Foreign employees working in the Netherlands must have lived more than 150 km from Dutch border before their employment in the Netherlands commenced.
Three month term
One of the conditions of the 30% ruling is that if an employee changes jobs within the timeframe of the duration of the 30% ruling (8 years), such a job change has to take place within three months. This follows from a ruling by the Supreme Court of the Netherlands.
The 30% ruling can be applied to any employment relationship. However, these employment relationships do have to have succeeded each other.
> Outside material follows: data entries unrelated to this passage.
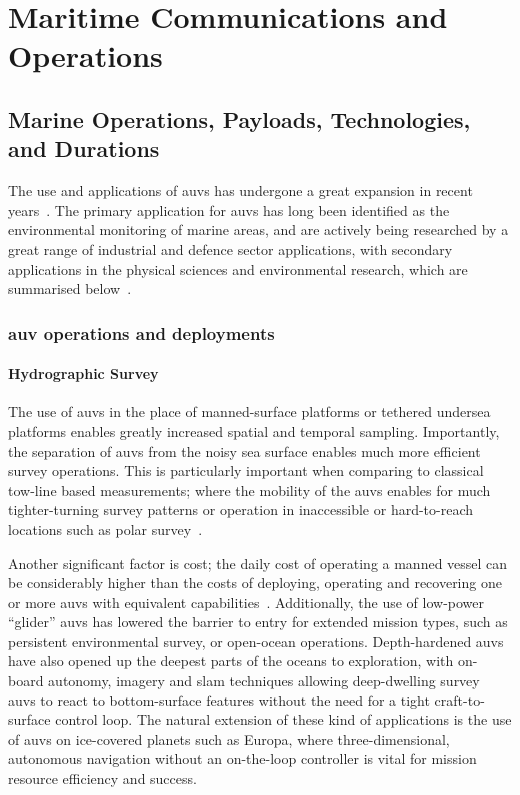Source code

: \chapter{Maritime Communications and Operations}
\label{ch:maritime_background}

\section{Marine Operations, Payloads, Technologies, and Durations}\label{sec:marine_ops}

The use and applications of \glspl{auv} has undergone a great expansion in recent years~\cite{Alam2014}.
The primary application for \glspl{auv} has long been identified as the environmental monitoring of marine areas, and are actively being researched by a great range of industrial and defence sector applications, with secondary applications in the physical sciences and environmental research, which are summarised below~\cite{Bingham2002,Wynn2014}.


\subsection{\gls{auv} operations and deployments}\label{sec:auv_ops}

\subsubsection{Hydrographic Survey}

The use of \glspl{auv} in the place of manned-surface platforms or tethered undersea platforms enables greatly increased spatial and temporal sampling.
Importantly, the separation of \glspl{auv} from the noisy sea surface enables much more efficient survey operations.
This is particularly important when comparing to classical tow-line based measurements; where the mobility of the \glspl{auv} enables for much tighter-turning survey patterns or operation in inaccessible or hard-to-reach locations such as polar survey~\cite{Curtin1993}.

Another significant factor is cost; the daily cost of operating a manned vessel can be considerably higher than the costs of deploying, operating and recovering one or more \glspl{auv} with equivalent capabilities~\cite{Nicholson2008}.
Additionally, the use of low-power ``glider'' \glspl{auv} has lowered the barrier to entry for extended mission types, such as persistent environmental survey, or open-ocean operations. 
Depth-hardened \glspl{auv} have also opened up the deepest parts of the oceans to exploration, with on-board autonomy, imagery and \gls{slam} techniques allowing deep-dwelling survey \glspl{auv} to react to bottom-surface features without the need for a tight craft-to-surface control loop.
The natural extension of these kind of applications is the use of \glspl{auv} on ice-covered planets such as Europa, where three-dimensional, autonomous navigation without an on-the-loop controller is vital for mission resource efficiency and success.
The case before the Supreme Court regarded an employee of Belgian nationality, residing in his home country. On April 15th, 2001 he went to work for an employer located in the Netherlands. For this particular employment relationship the employee, together with his employer, applied for a 30% ruling. This 30% ruling was granted by the tax authorities for the duration of 10 years. On April 1st, 2009, the employee resigned from his job and became a member of the Supervisory Board of a Dutch company. For this position a 30% ruling was also applied for and granted until March 31st, 2011. As of June 2010 the employee also accepted a position on the Supervisory Board of another company. Again he applied for a 30% ruling. This time however, it was refused by the Tax Authorities.
The three month term
The Supreme Court ruled that the refusal by the Tax Authorities to grant yet another 30% ruling was correct. The Supreme Court referred to the three month term that applies if an employee enters into service with another employer. The Supreme Court ruled: "The final sentence of the 1 subsection stipulates that a request regarding continuation of the rule of evidence cannot take place if an employee has taken longer than three months to find a new job. The reason for this is that the expertise of the assigned employee is apparently less scarce than was first thought as a result of which he no longer qualifies of application of the rule of evidence, while on the other hand, with regard to the new employer, the employee also no longer qualifies as an assigned employee."
The important facts to remember
Aside form the three month term the law also determines that if an assigned employee accepts a new position with another employer during the term of the 30% ruling, the 30% ruling may still apply for the remainder of the term granted if:
" both the (new) employer and the employee apply for continuation of the 30% ruling with the Tax Authorities;
" The new employer makes plausible that the employee can be deemed to be an assigned employee.